_PROBLEM DESCRIPTION_
The answer must be an exact printing of every record below, with the pictures omitted.
>>>>
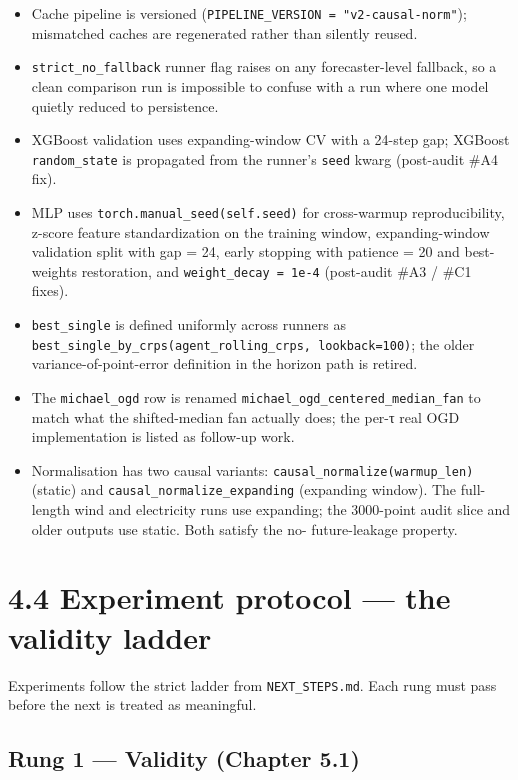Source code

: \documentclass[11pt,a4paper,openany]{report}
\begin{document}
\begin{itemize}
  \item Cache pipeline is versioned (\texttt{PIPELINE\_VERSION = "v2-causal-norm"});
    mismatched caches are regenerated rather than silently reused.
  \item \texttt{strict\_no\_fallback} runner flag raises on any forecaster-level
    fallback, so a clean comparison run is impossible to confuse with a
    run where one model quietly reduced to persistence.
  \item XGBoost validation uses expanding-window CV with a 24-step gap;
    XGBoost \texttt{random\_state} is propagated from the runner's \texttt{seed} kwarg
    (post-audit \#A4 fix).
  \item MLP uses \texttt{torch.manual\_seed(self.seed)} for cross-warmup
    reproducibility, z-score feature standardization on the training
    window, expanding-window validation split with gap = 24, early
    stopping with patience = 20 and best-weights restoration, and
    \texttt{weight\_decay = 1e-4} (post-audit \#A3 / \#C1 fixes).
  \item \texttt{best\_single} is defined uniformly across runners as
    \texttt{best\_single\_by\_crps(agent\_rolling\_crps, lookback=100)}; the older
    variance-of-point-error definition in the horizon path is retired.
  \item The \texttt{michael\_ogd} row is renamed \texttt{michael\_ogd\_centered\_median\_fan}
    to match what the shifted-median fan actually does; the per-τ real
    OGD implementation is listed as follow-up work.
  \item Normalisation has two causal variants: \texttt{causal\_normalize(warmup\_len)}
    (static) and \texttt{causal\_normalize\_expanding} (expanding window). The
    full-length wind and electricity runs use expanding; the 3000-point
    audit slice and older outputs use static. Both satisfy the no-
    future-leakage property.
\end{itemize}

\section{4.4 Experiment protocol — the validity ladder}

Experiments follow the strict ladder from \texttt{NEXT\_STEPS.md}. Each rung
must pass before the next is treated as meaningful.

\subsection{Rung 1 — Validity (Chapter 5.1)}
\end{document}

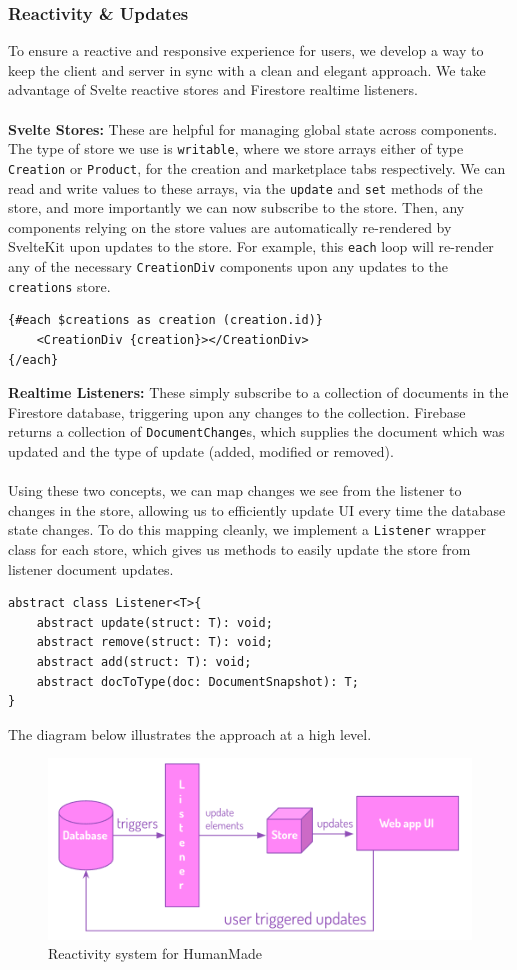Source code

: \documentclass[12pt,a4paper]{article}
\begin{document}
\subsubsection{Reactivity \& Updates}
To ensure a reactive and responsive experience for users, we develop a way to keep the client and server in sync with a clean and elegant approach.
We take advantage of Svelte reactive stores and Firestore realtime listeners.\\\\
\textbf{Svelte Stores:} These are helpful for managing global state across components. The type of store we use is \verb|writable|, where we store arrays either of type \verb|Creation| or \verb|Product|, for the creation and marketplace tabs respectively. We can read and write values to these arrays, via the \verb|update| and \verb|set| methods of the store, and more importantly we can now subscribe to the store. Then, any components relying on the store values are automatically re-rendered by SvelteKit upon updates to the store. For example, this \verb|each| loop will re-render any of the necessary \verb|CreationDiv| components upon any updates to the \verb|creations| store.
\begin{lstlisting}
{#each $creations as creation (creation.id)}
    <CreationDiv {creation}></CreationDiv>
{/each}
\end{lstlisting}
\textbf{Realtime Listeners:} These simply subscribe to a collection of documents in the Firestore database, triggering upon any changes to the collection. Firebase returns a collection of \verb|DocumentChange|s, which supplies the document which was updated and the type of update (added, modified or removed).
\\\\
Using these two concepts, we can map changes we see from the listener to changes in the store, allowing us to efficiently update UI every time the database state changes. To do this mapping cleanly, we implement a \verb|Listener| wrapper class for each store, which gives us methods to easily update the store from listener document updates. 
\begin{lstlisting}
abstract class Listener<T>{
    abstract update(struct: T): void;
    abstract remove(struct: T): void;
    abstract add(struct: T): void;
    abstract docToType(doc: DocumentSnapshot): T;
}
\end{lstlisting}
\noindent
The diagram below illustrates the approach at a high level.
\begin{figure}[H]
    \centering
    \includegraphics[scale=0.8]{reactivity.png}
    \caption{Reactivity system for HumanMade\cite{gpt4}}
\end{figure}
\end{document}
<<<<
_COMPLETED EXERCISE_
Source code

: \documentclass[11pt,a4paper,openany]{report}
\begin{document}
\begin{itemize}
  \item Cache pipeline is versioned (\texttt{PIPELINE\_VERSION = "v2-causal-norm"});
    mismatched caches are regenerated rather than silently reused.
  \item \texttt{strict\_no\_fallback} runner flag raises on any forecaster-level
    fallback, so a clean comparison run is impossible to confuse with a
    run where one model quietly reduced to persistence.
  \item XGBoost validation uses expanding-window CV with a 24-step gap;
    XGBoost \texttt{random\_state} is propagated from the runner's \texttt{seed} kwarg
    (post-audit \#A4 fix).
  \item MLP uses \texttt{torch.manual\_seed(self.seed)} for cross-warmup
    reproducibility, z-score feature standardization on the training
    window, expanding-window validation split with gap = 24, early
    stopping with patience = 20 and best-weights restoration, and
    \texttt{weight\_decay = 1e-4} (post-audit \#A3 / \#C1 fixes).
  \item \texttt{best\_single} is defined uniformly across runners as
    \texttt{best\_single\_by\_crps(agent\_rolling\_crps, lookback=100)}; the older
    variance-of-point-error definition in the horizon path is retired.
  \item The \texttt{michael\_ogd} row is renamed \texttt{michael\_ogd\_centered\_median\_fan}
    to match what the shifted-median fan actually does; the per-τ real
    OGD implementation is listed as follow-up work.
  \item Normalisation has two causal variants: \texttt{causal\_normalize(warmup\_len)}
    (static) and \texttt{causal\_normalize\_expanding} (expanding window). The
    full-length wind and electricity runs use expanding; the 3000-point
    audit slice and older outputs use static. Both satisfy the no-
    future-leakage property.
\end{itemize}

\section{4.4 Experiment protocol — the validity ladder}

Experiments follow the strict ladder from \texttt{NEXT\_STEPS.md}. Each rung
must pass before the next is treated as meaningful.

\subsection{Rung 1 — Validity (Chapter 5.1)}
\end{document}

Source code

: \documentclass[12pt,a4paper]{article}
\begin{document}
\subsubsection{Reactivity \& Updates}
To ensure a reactive and responsive experience for users, we develop a way to keep the client and server in sync with a clean and elegant approach.
We take advantage of Svelte reactive stores and Firestore realtime listeners.\\\\
\textbf{Svelte Stores:} These are helpful for managing global state across components. The type of store we use is \verb|writable|, where we store arrays either of type \verb|Creation| or \verb|Product|, for the creation and marketplace tabs respectively. We can read and write values to these arrays, via the \verb|update| and \verb|set| methods of the store, and more importantly we can now subscribe to the store. Then, any components relying on the store values are automatically re-rendered by SvelteKit upon updates to the store. For example, this \verb|each| loop will re-render any of the necessary \verb|CreationDiv| components upon any updates to the \verb|creations| store.
\begin{lstlisting}
{#each $creations as creation (creation.id)}
    <CreationDiv {creation}></CreationDiv>
{/each}
\end{lstlisting}
\textbf{Realtime Listeners:} These simply subscribe to a collection of documents in the Firestore database, triggering upon any changes to the collection. Firebase returns a collection of \verb|DocumentChange|s, which supplies the document which was updated and the type of update (added, modified or removed).
\\\\
Using these two concepts, we can map changes we see from the listener to changes in the store, allowing us to efficiently update UI every time the database state changes. To do this mapping cleanly, we implement a \verb|Listener| wrapper class for each store, which gives us methods to easily update the store from listener document updates. 
\begin{lstlisting}
abstract class Listener<T>{
    abstract update(struct: T): void;
    abstract remove(struct: T): void;
    abstract add(struct: T): void;
    abstract docToType(doc: DocumentSnapshot): T;
}
\end{lstlisting}
\noindent
The diagram below illustrates the approach at a high level.
\begin{figure}[H]
    \centering
    \includegraphics[scale=0.8]{reactivity.png}
    \caption{Reactivity system for HumanMade\cite{gpt4}}
\end{figure}
\end{document}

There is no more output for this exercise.